- [Assignment]:
Every line below that holds the string "footnote" should be copied out.

=== Section Start ===

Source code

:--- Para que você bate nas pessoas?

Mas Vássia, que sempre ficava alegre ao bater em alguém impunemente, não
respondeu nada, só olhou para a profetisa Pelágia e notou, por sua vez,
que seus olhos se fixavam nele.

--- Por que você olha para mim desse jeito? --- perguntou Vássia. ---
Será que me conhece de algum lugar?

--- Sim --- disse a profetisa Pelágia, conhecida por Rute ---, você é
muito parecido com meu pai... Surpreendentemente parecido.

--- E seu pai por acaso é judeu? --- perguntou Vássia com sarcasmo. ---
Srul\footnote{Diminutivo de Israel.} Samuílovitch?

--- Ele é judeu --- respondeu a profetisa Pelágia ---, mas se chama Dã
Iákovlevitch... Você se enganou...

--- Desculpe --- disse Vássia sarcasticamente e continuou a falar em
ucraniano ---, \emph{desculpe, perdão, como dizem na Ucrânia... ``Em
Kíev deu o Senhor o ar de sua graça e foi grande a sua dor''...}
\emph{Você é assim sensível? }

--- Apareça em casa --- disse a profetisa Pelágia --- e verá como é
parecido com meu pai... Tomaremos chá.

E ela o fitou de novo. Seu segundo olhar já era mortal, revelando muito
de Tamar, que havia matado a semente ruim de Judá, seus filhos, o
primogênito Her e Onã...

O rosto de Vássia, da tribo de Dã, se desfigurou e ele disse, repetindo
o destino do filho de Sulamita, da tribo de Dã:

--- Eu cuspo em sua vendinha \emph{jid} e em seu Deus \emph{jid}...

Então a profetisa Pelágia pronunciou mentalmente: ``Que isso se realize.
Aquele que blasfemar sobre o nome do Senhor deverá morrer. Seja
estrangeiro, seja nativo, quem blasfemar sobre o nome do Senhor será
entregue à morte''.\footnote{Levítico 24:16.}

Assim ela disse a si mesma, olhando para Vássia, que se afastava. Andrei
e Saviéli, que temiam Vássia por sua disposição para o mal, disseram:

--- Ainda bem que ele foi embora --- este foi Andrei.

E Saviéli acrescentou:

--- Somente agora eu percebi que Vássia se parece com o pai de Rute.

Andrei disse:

=== Section End ===

- [Task result]:
Srul\footnote{Diminutivo de Israel.} Samuílovitch?
entregue à morte''.\footnote{Levítico 24:16.}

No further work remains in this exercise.